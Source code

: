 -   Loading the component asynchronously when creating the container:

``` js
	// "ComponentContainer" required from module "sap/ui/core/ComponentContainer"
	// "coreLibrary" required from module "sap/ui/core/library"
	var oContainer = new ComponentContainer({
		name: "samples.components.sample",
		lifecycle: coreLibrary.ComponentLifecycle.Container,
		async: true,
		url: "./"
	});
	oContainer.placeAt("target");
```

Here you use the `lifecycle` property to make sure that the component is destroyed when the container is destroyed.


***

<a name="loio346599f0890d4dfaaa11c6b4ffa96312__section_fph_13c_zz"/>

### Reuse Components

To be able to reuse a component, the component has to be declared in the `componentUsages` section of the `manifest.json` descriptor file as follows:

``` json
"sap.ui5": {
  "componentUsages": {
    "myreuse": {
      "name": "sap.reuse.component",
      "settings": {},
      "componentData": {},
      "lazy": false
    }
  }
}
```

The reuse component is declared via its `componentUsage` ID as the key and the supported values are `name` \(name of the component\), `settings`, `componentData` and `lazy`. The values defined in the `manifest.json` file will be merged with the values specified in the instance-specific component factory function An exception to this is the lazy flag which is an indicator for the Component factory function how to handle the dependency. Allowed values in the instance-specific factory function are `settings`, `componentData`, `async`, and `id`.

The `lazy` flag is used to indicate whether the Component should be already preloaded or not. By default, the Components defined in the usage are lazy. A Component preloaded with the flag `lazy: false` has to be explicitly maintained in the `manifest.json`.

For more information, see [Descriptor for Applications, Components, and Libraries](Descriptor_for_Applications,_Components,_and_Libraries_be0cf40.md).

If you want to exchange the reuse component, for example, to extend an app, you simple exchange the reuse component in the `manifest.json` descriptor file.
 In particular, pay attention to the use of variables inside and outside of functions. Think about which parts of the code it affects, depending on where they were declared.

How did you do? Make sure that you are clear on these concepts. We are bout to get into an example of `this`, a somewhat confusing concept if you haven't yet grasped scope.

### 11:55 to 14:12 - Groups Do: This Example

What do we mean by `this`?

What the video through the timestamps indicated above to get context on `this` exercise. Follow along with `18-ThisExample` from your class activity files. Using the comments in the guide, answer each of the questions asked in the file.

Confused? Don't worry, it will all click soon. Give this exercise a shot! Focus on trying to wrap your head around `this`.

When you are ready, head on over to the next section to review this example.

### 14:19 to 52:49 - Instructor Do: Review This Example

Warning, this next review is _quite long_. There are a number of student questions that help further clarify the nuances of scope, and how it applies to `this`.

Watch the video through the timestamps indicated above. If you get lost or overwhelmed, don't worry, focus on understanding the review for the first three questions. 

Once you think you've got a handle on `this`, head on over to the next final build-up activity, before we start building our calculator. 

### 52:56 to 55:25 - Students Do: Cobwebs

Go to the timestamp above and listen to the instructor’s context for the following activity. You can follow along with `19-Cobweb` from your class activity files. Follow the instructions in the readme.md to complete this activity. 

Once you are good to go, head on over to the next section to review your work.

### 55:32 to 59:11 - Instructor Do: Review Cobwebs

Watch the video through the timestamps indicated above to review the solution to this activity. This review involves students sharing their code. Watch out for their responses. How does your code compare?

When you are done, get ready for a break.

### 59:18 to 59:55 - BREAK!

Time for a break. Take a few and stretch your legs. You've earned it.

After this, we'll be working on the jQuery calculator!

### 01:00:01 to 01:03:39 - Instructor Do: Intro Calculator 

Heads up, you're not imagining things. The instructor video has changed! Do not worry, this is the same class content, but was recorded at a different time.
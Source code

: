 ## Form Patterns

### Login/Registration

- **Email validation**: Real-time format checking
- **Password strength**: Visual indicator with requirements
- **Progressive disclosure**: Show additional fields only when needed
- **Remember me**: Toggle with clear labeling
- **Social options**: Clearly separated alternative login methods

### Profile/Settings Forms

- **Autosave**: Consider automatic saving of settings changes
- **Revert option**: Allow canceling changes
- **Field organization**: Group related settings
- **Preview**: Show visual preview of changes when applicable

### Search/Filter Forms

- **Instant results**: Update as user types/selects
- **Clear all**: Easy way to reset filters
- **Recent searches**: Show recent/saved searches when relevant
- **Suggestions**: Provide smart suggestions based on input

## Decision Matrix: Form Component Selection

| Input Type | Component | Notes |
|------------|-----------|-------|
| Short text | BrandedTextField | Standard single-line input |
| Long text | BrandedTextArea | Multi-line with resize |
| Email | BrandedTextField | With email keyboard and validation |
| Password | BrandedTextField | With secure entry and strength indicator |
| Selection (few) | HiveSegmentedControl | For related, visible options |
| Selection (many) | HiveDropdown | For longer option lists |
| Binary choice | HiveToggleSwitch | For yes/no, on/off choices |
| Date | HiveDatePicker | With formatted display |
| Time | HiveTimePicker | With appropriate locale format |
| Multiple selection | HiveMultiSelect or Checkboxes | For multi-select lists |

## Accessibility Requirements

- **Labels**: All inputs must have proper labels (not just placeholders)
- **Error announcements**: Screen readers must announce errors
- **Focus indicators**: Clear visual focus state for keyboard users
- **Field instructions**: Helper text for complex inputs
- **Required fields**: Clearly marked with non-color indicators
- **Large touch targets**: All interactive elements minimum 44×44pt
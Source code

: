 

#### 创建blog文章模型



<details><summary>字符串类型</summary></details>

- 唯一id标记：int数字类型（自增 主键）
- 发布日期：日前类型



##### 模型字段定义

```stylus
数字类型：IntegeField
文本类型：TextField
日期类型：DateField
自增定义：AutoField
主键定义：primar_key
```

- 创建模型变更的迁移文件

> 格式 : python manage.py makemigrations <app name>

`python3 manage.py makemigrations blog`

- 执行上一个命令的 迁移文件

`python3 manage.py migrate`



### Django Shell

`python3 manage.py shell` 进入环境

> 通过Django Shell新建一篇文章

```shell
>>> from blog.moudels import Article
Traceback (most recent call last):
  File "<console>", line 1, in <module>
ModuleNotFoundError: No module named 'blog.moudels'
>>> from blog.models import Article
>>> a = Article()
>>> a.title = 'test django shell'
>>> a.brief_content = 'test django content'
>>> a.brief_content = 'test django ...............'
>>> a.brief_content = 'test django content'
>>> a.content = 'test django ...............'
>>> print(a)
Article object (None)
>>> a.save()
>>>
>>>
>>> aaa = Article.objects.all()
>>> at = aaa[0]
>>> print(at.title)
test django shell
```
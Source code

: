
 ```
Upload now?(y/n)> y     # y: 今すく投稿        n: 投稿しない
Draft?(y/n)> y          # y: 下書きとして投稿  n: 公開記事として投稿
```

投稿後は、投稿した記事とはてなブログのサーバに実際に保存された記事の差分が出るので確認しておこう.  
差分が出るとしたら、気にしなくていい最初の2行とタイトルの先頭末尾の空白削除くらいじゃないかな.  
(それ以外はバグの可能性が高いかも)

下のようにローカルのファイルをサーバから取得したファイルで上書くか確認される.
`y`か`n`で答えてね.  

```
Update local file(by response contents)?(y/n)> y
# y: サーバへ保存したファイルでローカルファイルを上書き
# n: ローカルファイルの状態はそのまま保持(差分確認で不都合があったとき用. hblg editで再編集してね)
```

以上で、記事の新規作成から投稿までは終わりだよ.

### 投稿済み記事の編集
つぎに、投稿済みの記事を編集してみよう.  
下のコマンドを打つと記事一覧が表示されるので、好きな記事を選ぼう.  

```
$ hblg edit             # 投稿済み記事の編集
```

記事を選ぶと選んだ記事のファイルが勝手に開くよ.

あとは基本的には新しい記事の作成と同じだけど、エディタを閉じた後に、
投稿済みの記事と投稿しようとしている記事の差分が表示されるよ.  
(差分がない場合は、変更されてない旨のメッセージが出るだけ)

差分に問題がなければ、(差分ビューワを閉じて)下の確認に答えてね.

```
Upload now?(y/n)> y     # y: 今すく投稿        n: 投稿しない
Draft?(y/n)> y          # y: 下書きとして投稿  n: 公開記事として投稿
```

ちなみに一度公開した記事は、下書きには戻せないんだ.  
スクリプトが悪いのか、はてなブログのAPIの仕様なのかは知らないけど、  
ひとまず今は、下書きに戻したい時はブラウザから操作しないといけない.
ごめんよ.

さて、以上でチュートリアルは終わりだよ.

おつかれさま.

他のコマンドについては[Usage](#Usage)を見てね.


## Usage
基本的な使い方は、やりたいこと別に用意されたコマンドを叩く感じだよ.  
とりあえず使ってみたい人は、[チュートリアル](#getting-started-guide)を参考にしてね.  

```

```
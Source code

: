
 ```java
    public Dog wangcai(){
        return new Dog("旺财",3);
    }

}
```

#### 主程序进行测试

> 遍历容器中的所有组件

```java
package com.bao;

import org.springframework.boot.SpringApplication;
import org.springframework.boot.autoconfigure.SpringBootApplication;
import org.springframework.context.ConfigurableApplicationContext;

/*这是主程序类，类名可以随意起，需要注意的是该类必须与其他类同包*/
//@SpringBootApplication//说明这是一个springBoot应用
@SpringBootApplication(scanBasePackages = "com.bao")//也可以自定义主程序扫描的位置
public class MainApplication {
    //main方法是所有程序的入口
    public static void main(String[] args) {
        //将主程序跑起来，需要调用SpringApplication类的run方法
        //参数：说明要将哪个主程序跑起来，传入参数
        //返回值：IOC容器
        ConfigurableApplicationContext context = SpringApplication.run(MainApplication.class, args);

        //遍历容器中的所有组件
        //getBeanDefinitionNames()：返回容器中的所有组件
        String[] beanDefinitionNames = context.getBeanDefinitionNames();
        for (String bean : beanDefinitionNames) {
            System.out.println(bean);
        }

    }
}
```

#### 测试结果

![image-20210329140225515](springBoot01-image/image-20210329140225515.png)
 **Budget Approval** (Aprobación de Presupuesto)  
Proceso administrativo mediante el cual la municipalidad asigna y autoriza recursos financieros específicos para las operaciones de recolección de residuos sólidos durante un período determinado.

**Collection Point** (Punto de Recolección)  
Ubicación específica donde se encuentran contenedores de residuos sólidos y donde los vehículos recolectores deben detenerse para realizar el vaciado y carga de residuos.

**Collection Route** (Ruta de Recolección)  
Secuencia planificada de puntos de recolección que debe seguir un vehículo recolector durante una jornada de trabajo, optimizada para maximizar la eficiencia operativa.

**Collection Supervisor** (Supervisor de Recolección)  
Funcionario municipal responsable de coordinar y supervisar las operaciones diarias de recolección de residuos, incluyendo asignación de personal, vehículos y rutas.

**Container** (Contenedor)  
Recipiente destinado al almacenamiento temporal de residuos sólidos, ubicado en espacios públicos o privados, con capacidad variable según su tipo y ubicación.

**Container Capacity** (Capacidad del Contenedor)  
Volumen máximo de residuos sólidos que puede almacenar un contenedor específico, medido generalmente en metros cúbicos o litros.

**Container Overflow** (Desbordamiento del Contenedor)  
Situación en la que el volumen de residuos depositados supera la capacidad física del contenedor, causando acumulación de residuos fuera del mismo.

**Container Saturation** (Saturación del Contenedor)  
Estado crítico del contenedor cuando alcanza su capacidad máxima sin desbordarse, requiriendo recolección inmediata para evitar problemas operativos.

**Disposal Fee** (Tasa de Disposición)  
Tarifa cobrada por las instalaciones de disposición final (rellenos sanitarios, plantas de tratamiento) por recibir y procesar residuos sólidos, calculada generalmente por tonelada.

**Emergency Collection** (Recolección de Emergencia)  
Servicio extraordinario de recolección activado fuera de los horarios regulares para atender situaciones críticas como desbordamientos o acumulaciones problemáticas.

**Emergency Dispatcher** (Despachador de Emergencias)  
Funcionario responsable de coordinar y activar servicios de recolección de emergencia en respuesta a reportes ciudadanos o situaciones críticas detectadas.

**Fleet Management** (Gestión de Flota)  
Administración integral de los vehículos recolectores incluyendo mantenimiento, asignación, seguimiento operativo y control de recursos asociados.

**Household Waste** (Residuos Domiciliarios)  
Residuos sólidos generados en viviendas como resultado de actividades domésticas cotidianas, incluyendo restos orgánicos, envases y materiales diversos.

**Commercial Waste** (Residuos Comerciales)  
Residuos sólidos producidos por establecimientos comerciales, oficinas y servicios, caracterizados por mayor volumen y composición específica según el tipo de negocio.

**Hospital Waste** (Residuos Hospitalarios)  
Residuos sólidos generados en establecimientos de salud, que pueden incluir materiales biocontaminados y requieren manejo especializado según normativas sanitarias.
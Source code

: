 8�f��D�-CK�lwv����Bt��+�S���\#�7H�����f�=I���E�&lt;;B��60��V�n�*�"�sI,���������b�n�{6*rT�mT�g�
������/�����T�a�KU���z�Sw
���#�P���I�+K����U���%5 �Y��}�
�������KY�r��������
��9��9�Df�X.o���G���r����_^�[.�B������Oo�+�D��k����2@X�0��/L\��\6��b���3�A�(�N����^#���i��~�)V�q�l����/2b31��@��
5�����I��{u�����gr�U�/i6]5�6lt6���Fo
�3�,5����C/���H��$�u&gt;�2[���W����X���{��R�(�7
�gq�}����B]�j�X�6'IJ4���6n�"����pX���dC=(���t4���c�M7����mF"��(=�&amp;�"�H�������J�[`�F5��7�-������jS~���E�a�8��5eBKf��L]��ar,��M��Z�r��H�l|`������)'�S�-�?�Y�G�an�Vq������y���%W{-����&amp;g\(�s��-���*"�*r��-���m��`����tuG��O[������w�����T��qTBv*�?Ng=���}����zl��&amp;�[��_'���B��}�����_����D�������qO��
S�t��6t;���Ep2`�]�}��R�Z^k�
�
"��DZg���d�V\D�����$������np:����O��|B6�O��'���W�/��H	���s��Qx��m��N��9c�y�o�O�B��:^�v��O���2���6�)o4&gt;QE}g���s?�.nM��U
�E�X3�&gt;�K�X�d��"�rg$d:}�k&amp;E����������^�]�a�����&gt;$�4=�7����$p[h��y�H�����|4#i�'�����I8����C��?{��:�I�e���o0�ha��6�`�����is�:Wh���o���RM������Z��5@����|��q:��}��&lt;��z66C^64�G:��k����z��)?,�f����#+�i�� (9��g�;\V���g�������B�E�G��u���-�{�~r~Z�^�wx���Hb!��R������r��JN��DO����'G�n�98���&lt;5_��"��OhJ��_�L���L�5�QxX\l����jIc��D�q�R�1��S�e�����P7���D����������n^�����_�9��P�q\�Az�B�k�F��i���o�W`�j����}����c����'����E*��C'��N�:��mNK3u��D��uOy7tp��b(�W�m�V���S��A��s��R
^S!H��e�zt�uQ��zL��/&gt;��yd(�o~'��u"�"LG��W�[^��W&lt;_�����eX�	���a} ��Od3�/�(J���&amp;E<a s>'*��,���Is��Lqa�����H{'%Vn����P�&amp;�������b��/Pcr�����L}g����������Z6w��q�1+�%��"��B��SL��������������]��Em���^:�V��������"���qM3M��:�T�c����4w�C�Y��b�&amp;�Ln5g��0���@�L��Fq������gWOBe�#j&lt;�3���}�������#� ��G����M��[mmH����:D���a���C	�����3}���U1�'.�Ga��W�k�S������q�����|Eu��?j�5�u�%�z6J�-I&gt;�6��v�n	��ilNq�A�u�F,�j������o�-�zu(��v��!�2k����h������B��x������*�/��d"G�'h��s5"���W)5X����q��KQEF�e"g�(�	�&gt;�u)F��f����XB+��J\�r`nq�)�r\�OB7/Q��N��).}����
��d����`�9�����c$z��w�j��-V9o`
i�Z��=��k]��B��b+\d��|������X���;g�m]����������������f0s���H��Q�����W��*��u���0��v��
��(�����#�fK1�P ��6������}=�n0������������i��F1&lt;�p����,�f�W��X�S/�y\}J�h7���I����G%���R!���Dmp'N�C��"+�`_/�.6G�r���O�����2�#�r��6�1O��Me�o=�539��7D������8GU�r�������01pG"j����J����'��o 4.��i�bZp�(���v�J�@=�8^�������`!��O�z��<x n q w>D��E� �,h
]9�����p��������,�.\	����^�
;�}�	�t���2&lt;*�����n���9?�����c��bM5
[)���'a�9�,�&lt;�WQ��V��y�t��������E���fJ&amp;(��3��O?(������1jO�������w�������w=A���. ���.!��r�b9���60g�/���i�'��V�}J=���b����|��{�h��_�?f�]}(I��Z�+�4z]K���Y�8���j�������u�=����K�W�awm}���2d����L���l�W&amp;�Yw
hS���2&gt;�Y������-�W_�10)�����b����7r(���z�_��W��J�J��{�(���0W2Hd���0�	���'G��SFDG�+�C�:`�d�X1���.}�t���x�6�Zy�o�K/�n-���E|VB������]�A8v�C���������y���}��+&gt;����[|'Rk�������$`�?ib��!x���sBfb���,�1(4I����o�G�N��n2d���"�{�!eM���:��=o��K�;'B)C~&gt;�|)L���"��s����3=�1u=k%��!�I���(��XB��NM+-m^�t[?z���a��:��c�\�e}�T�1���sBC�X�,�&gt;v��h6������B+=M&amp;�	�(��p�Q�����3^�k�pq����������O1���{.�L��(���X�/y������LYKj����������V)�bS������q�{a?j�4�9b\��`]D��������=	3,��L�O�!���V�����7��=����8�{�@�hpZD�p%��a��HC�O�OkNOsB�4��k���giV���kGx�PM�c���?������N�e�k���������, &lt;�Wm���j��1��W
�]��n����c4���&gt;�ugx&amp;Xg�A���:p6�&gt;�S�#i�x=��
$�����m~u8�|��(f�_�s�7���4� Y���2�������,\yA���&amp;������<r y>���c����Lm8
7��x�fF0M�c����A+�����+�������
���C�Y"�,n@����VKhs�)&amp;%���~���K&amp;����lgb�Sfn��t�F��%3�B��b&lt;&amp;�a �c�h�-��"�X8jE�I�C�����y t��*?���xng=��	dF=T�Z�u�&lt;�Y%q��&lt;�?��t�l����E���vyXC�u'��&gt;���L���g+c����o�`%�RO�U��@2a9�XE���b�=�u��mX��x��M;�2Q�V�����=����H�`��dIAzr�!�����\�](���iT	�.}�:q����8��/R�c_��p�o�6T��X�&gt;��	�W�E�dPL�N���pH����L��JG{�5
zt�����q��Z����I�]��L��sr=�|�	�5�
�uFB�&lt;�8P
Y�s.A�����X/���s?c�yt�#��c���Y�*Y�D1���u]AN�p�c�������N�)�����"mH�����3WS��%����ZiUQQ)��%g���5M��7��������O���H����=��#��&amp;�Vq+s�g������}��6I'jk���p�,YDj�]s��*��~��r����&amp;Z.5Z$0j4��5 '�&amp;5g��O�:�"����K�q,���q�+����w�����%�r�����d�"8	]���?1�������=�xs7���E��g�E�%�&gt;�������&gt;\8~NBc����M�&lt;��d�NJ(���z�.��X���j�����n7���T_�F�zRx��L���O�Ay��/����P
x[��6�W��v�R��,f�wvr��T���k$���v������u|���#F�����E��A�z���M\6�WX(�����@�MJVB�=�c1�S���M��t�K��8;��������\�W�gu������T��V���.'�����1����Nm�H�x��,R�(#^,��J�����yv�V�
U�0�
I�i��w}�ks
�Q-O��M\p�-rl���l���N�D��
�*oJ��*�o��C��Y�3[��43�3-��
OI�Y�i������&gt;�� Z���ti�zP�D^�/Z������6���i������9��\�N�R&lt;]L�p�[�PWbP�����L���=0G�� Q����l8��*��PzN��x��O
# # # # #
**WHAT TO DO**
Where in the entries above does the word "Funcionario" appear? Copy each line that has it.

**EXERCISE SOLUTION**
Funcionario municipal responsable de coordinar y supervisar las operaciones diarias de recolección de residuos, incluyendo asignación de personal, vehículos y rutas.
Funcionario responsable de coordinar y activar servicios de recolección de emergencia en respuesta a reportes ciudadanos o situaciones críticas detectadas.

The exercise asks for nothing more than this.